*Action item:*
Every single entry needs to appear again exactly as given.

(Stored records)
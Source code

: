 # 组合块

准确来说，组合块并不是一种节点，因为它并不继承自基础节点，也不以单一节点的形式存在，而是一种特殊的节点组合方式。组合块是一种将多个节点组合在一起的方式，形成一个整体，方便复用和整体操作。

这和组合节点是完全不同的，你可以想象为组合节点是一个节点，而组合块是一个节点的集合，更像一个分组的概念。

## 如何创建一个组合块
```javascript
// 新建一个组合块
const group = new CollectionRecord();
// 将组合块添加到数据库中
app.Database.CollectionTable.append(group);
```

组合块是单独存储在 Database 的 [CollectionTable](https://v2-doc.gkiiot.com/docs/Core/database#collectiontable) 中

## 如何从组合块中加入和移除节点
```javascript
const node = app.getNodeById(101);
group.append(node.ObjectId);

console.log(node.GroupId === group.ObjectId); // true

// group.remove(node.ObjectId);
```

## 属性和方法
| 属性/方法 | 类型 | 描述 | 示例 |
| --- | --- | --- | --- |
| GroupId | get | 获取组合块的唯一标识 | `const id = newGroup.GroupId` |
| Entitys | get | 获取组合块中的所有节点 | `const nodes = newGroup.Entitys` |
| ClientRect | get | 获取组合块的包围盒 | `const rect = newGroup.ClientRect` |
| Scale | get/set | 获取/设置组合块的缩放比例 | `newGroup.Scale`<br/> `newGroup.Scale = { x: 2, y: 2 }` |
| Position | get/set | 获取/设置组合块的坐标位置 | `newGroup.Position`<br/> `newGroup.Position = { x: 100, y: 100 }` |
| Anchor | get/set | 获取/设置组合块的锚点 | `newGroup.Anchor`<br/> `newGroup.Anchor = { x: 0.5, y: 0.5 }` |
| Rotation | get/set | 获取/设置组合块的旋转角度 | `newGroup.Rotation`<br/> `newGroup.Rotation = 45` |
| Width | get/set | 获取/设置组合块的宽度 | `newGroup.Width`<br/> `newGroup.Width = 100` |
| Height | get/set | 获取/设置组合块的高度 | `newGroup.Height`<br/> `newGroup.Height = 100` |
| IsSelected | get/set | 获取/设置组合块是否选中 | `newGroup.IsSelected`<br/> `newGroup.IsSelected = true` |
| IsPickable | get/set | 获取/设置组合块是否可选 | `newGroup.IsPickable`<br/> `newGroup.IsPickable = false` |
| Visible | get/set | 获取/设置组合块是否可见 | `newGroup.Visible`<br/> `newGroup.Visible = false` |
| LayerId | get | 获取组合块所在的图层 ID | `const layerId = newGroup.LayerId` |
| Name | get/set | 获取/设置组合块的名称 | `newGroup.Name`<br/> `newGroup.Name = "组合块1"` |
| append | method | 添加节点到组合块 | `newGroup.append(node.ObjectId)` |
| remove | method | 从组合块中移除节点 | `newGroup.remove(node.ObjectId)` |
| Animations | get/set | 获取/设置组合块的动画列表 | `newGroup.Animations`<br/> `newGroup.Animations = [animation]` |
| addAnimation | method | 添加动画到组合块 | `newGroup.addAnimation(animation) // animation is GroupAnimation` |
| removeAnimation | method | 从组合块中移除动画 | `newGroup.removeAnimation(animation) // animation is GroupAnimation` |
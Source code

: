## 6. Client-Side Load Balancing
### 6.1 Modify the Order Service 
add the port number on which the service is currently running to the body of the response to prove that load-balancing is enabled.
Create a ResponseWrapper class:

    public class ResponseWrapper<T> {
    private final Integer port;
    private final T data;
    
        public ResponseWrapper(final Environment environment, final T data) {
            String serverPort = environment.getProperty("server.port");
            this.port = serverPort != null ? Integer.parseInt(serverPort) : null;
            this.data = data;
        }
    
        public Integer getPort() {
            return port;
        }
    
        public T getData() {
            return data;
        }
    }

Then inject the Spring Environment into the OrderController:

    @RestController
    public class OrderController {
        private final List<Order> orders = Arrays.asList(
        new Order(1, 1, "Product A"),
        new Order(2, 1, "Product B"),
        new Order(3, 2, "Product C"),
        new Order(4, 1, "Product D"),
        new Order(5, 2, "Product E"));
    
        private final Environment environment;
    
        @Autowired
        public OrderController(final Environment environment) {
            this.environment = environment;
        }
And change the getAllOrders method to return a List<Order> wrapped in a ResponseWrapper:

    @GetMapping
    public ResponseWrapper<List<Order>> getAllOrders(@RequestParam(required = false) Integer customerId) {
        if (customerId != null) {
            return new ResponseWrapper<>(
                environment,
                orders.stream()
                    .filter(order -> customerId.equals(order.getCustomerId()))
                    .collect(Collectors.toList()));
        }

*Task solution:*
Source code

: # 组合块

准确来说，组合块并不是一种节点，因为它并不继承自基础节点，也不以单一节点的形式存在，而是一种特殊的节点组合方式。组合块是一种将多个节点组合在一起的方式，形成一个整体，方便复用和整体操作。

这和组合节点是完全不同的，你可以想象为组合节点是一个节点，而组合块是一个节点的集合，更像一个分组的概念。

## 如何创建一个组合块
```javascript
// 新建一个组合块
const group = new CollectionRecord();
// 将组合块添加到数据库中
app.Database.CollectionTable.append(group);
```

组合块是单独存储在 Database 的 [CollectionTable](https://v2-doc.gkiiot.com/docs/Core/database#collectiontable) 中

## 如何从组合块中加入和移除节点
```javascript
const node = app.getNodeById(101);
group.append(node.ObjectId);

console.log(node.GroupId === group.ObjectId); // true

// group.remove(node.ObjectId);
```

## 属性和方法
| 属性/方法 | 类型 | 描述 | 示例 |
| --- | --- | --- | --- |
| GroupId | get | 获取组合块的唯一标识 | `const id = newGroup.GroupId` |
| Entitys | get | 获取组合块中的所有节点 | `const nodes = newGroup.Entitys` |
| ClientRect | get | 获取组合块的包围盒 | `const rect = newGroup.ClientRect` |
| Scale | get/set | 获取/设置组合块的缩放比例 | `newGroup.Scale`<br/> `newGroup.Scale = { x: 2, y: 2 }` |
| Position | get/set | 获取/设置组合块的坐标位置 | `newGroup.Position`<br/> `newGroup.Position = { x: 100, y: 100 }` |
| Anchor | get/set | 获取/设置组合块的锚点 | `newGroup.Anchor`<br/> `newGroup.Anchor = { x: 0.5, y: 0.5 }` |
| Rotation | get/set | 获取/设置组合块的旋转角度 | `newGroup.Rotation`<br/> `newGroup.Rotation = 45` |
| Width | get/set | 获取/设置组合块的宽度 | `newGroup.Width`<br/> `newGroup.Width = 100` |
| Height | get/set | 获取/设置组合块的高度 | `newGroup.Height`<br/> `newGroup.Height = 100` |
| IsSelected | get/set | 获取/设置组合块是否选中 | `newGroup.IsSelected`<br/> `newGroup.IsSelected = true` |
| IsPickable | get/set | 获取/设置组合块是否可选 | `newGroup.IsPickable`<br/> `newGroup.IsPickable = false` |
| Visible | get/set | 获取/设置组合块是否可见 | `newGroup.Visible`<br/> `newGroup.Visible = false` |
| LayerId | get | 获取组合块所在的图层 ID | `const layerId = newGroup.LayerId` |
| Name | get/set | 获取/设置组合块的名称 | `newGroup.Name`<br/> `newGroup.Name = "组合块1"` |
| append | method | 添加节点到组合块 | `newGroup.append(node.ObjectId)` |
| remove | method | 从组合块中移除节点 | `newGroup.remove(node.ObjectId)` |
| Animations | get/set | 获取/设置组合块的动画列表 | `newGroup.Animations`<br/> `newGroup.Animations = [animation]` |
| addAnimation | method | 添加动画到组合块 | `newGroup.addAnimation(animation) // animation is GroupAnimation` |
| removeAnimation | method | 从组合块中移除动画 | `newGroup.removeAnimation(animation) // animation is GroupAnimation` |
Source code

:## 6. Client-Side Load Balancing
### 6.1 Modify the Order Service 
add the port number on which the service is currently running to the body of the response to prove that load-balancing is enabled.
Create a ResponseWrapper class:

    public class ResponseWrapper<T> {
    private final Integer port;
    private final T data;
    
        public ResponseWrapper(final Environment environment, final T data) {
            String serverPort = environment.getProperty("server.port");
            this.port = serverPort != null ? Integer.parseInt(serverPort) : null;
            this.data = data;
        }
    
        public Integer getPort() {
            return port;
        }
    
        public T getData() {
            return data;
        }
    }

Then inject the Spring Environment into the OrderController:

    @RestController
    public class OrderController {
        private final List<Order> orders = Arrays.asList(
        new Order(1, 1, "Product A"),
        new Order(2, 1, "Product B"),
        new Order(3, 2, "Product C"),
        new Order(4, 1, "Product D"),
        new Order(5, 2, "Product E"));
    
        private final Environment environment;
    
        @Autowired
        public OrderController(final Environment environment) {
            this.environment = environment;
        }
And change the getAllOrders method to return a List<Order> wrapped in a ResponseWrapper:

    @GetMapping
    public ResponseWrapper<List<Order>> getAllOrders(@RequestParam(required = false) Integer customerId) {
        if (customerId != null) {
            return new ResponseWrapper<>(
                environment,
                orders.stream()
                    .filter(order -> customerId.equals(order.getCustomerId()))
                    .collect(Collectors.toList()));
        }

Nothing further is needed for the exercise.